Demetrios Vassilakos' Obituary
Dimitri Vassilakos was born to Anargyros and Stavroula Vassilakos in Gytheion, Greece, near the family's ancestral village of Petrina. He excelled as a student. He complained he had nothing else to do other than read books while watching the family's sheep and goat to keep them from eating the olive trees.
Anargyros had emigrated to the United States with his brother, become a US citizen, and had operated a grocery store in Chicago. Anargyros had returned to Greece to find a wife. When war broke out with Turkey, Anargyros was drafted into the Greek military, which resulted in the loss of his US citizenship. Anargyros had planned to return to the US with his family, but he passed away in March of 1939, one year before the Italian and German invasion of Greece.
As the oldest son of a family with no father, Dimitri took the role of providing for his mother and siblings by hunting birds and finding food for the family. German troops patrolled the village during the day, and resistance fighters patrolled at night. Both sides would shoot any civilian they suspected of collaborating with the other side. The family would scavenge the fields for anything to eat. One thing they couldn't eat was a rotten loaf of pumpernickel thrown to them from a passing German truck.

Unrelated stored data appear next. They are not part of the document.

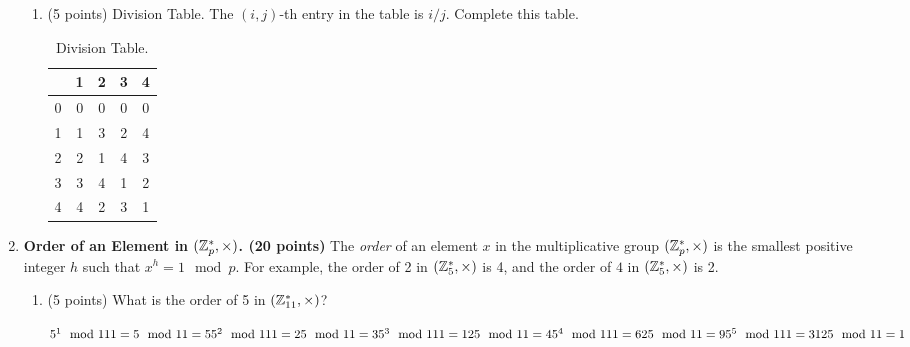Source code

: \documentclass[11pt]{article}
\begin{document}
\begin{enumerate}
\begin{enumerate}
  \item (5 points) Division Table. 
    The $(i,j)$-th entry in the table is $i/ j$. 
    Complete this table. 
  
    \begin{table}[H]
    \begin{center}
    \begin{tabular}{|c|c|c|c|c|}\hline
      & 1 & 2 & 3 & 4 \\\hline 
    0 & 0 & 0 & 0 & 0 \\\hline
    1 & 1 & 3 & 2 & 4 \\\hline
    2 & 2 & 1 & 4 & 3 \\\hline
    3 & 3 & 4 & 1 & 2 \\\hline
    4 & 4 & 2 & 3 & 1 \\\hline
    \end{tabular}
    \end{center}
    \caption{Division Table.}
    \end{table}
  
  \end{enumerate} 




\newpage
\item {\bfseries Order of an Element in $({\mathbb Z}_p^*,\times)$. (20 points)} The \textit{order} of an element $x$ in the multiplicative group $({\mathbb Z}_p^*,\times)$ is the smallest positive integer $h$ such that $x^h = 1 \mod p $. For example, the order of 2 in $({\mathbb Z}_5^*,\times)$ is 4, and the order of $4$ in $({\mathbb Z}_5^*,\times)$ is 2. 
\begin{enumerate}
    \item (5 points) What is the order of 5 in $({\mathbb Z}_{11}^*,\times)$? \newline
  {\bfseries
      \newline
      \newline
      $5^1\mod111 = 5\mod 11 = 5 \newline
      5^2\mod 111 = 25\mod 11 = 3 \newline
      5^3\mod 111 = 125\mod 11 = 4 \newline
      5^4\mod 111 = 625\mod 11 = 9 \newline
      5^5\mod 111 = 3125\mod 11 = 1$ \newline

}
\end{enumerate}
\end{enumerate}
\end{document}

After the Germans and Italians left Greece, the resistance fighters morphed into a communist insurgency, and a civil war started. Dimitri was drafted into the Greek military as a radio officer. He did not excel as a soldier. He was threatened with courts martial for refusing to serve on a firing squad.

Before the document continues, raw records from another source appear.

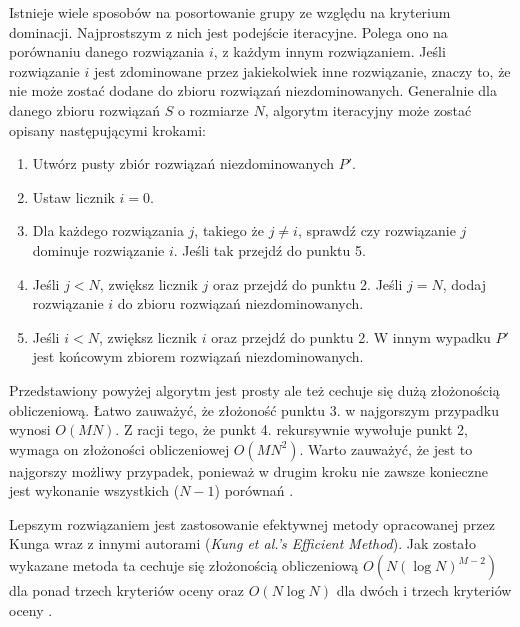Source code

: \documentclass[twoside]{iisthesis}
\begin{document}
Istnieje wiele sposobów na posortowanie grupy ze względu na kryterium dominacji. Najprostszym z nich jest podejście iteracyjne. Polega ono na porównaniu danego rozwiązania $i$, z każdym innym rozwiązaniem. Jeśli rozwiązanie $i$ jest zdominowane przez jakiekolwiek inne rozwiązanie, znaczy to, że nie może zostać dodane do zbioru rozwiązań niezdominowanych. Generalnie dla danego zbioru rozwiązań $S$ o rozmiarze $N$, algorytm iteracyjny może zostać opisany następującymi krokami:\\

\begin{enumerate}
	\item Utwórz pusty zbiór rozwiązań niezdominowanych $P'$.
	\item Ustaw licznik $i = 0$.
	\item Dla każdego rozwiązania $j$, takiego że $j \neq i$, sprawdź czy rozwiązanie $j$ dominuje rozwiązanie $i$. Jeśli tak przejdź do punktu 5.
	\item Jeśli $j < N$, zwiększ licznik $j$ oraz przejdź do punktu 2. Jeśli $j = N$, dodaj rozwiązanie $i$ do zbioru rozwiązań niezdominowanych.
	\item Jeśli $i < N$, zwiększ licznik $i$ oraz przejdź do punktu 2. W innym wypadku $P'$ jest końcowym zbiorem rozwiązań niezdominowanych.\\
\end{enumerate}
Przedstawiony powyżej algorytm jest prosty ale też cechuje się dużą złożonością obliczeniową. Łatwo zauważyć, że złożoność punktu 3. w najgorszym przypadku wynosi $O(MN)$. Z racji tego, że punkt 4. rekursywnie wywołuje punkt 2, wymaga on złożoności obliczeniowej $O(MN^{2})$. Warto zauważyć, że jest to najgorszy możliwy przypadek, ponieważ w drugim kroku nie zawsze konieczne jest wykonanie wszystkich ($N-1$) porównań \cite{book}.

Lepszym rozwiązaniem jest zastosowanie efektywnej metody opracowanej przez Kunga wraz z innymi autorami (\textit{Kung et al.'s Efficient Method}). Jak zostało wykazane metoda ta cechuje się złożonością obliczeniową $O(N(\log N)^{M-2})$ dla ponad trzech kryteriów oceny oraz $O(N\log N)$ dla dwóch i trzech kryteriów oceny \cite{kung}.
\end{document}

After the civil war, Dimitri went to Athens where he began work on a degree in economics. He did not complete the degree. After having an argument with a professor, he changed his plans and decided to apply for a scholarship from the Greek military to study in the US. He graduated from Stanford University with a bachelors and a masters in electrical engineering. His plan was to continue on to get a PhD, but while working during the summer for a Boeing subcontractor in Seattle, he asked a young librarian to help him find a book. Upon realizing he was Greek, she mentioned that a Greek movie was playing at a nearby theater. Dimitri and Marion White were married one month later.

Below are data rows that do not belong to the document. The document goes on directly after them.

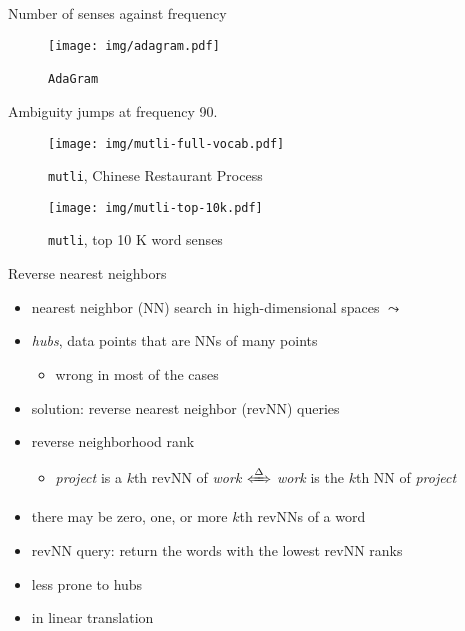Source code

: \documentclass[10pt]{beamer}%
\newcommand{\bull}[1]{\begin{itemize}\item #1 \end{itemize}}
\newcommand{\adagram}{\texttt{AdaGram}}
\newcommand{\mutli}{\texttt{mutli}}
\begin{document}
\begin{frame}[allowframebreaks]{Number of senses against frequency}
  \begin{figure}
    \texttt{[image: img/adagram.pdf]}
    \caption{\adagram~\citep{Bartunov:2015}}
  \end{figure}
  Ambiguity jumps at frequency 90.


  \begin{figure}
  \texttt{[image: img/mutli-full-vocab.pdf]}
    \caption{\mutli, Chinese Restaurant Process \citep{Li:2015}}
  \end{figure}

  \begin{figure}
  \texttt{[image: img/mutli-top-10k.pdf]}
    \caption{\mutli, top 10 K word senses}
  \end{figure}
\end{frame}

\begin{frame}{Reverse nearest neighbors}
  \begin{itemize}
    \item nearest neighbor (NN) search in high-dimensional spaces $\leadsto$
    \item \emph{hubs}, data points that are NNs of many points
      \bull{wrong in most of the cases  \citep{Radovanovic:2010}}
    \item solution: reverse nearest neighbor (revNN) queries \\ \citep{Korn:2000}
    \item reverse neighborhood rank
      \bull{\emph{project} is a $k$th revNN of \emph{work}
      $\xLeftrightarrow\Delta$
      \emph{work} is the $k$th NN of \emph{project}}
    \item there may be zero, one, or more $k$th revNNs of a word
    \item revNN query: return the words with the lowest revNN ranks
    \item less prone to hubs
    \item in linear translation \citep{Dinu:2015,Lazaridou:2015}
  \end{itemize}
\end{frame}
\end{document}
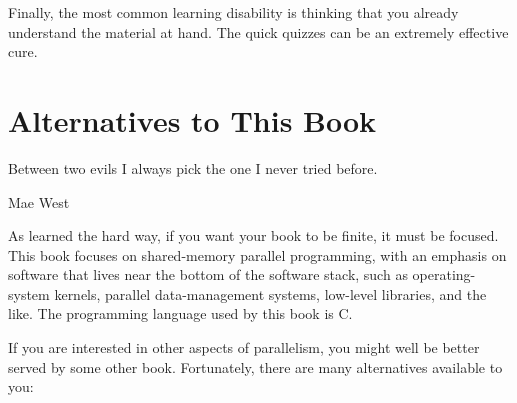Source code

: Finally, the most common learning disability is thinking that
you already understand the material at hand.
The quick quizzes can be an extremely effective cure.

\section{Alternatives to This Book}
\label{sec:Alternatives to This Book}
%
\epigraph{Between two evils I always pick the one I never tried before.}
	 {Mae West}

As  learned the hard way, if you want your book
to be finite, it must be focused.
This book focuses on shared-memory parallel programming, with an
emphasis on software that lives near the bottom of the software stack,
such as operating-system kernels, parallel data-management systems,
low-level libraries, and the like.
The programming language used by this book is C.

If you are interested in other aspects of parallelism, you might well
be better served by some other book.
Fortunately, there are many alternatives available to you:

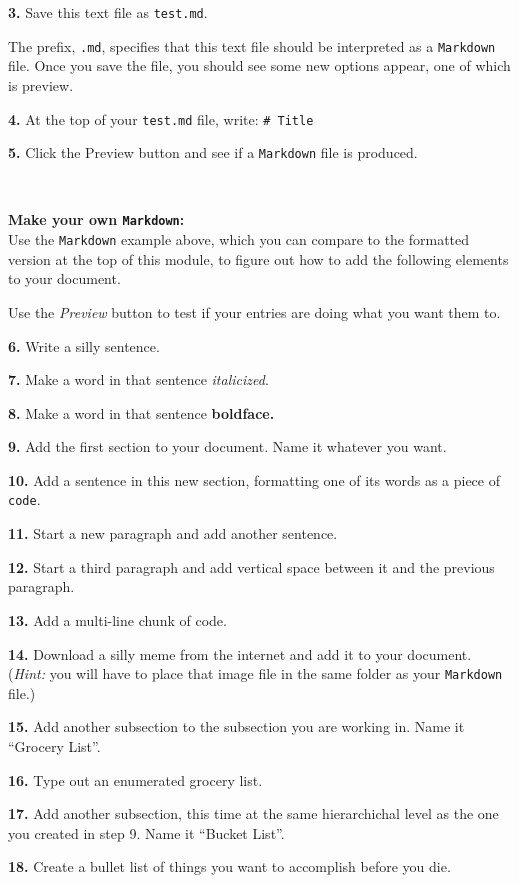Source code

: \documentclass[
]{book}
\begin{document}
\textbf{3.} Save this text file as \texttt{test.md}.

The prefix, \texttt{.md}, specifies that this text file should be interpreted as a \texttt{Markdown} file. Once you save the file, you should see some new options appear, one of which is preview.

\textbf{4.} At the top of your \texttt{test.md} file, write: \texttt{\#\ Title}

\textbf{5.} Click the Preview button and see if a \texttt{Markdown} file is produced.

~

\textbf{Make your own \texttt{Markdown}:}\\
Use the \texttt{Markdown} example above, which you can compare to the formatted version at the top of this module, to figure out how to add the following elements to your document.

Use the \emph{Preview} button to test if your entries are doing what you want them to.

\textbf{6.} Write a silly sentence.

\textbf{7.} Make a word in that sentence \emph{italicized}.

\textbf{8.} Make a word in that sentence \textbf{boldface.}

\textbf{9.} Add the first section to your document. Name it whatever you want.

\textbf{10.} Add a sentence in this new section, formatting one of its words as a piece of \texttt{code}.

\textbf{11.} Start a new paragraph and add another sentence.

\textbf{12.} Start a third paragraph and add vertical space between it and the previous paragraph.

\textbf{13.} Add a multi-line chunk of code.

\textbf{14.} Download a silly meme from the internet and add it to your document. (\emph{Hint:} you will have to place that image file in the same folder as your \texttt{Markdown} file.)

\textbf{15.} Add another subsection to the subsection you are working in. Name it ``Grocery List''.

\textbf{16.} Type out an enumerated grocery list.

\textbf{17.} Add another subsection, this time at the same hierarchichal level as the one you created in step 9. Name it ``Bucket List''.

\textbf{18.} Create a bullet list of things you want to accomplish before you die.
\end{document}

Dimitri and Marion bought a house in a Seattle suburb and had a daughter named Jill and a son named Greg. Not being a fan of Seattle weather, Dimitri took a job with TRW in San Bernardino in 1963 and moved his family there. One more son, Jim, was born a few years later. Dimitri worked for TRW for about 25 years, but he never lost his interest in economics and began a parallel career by investing in apartment buildings.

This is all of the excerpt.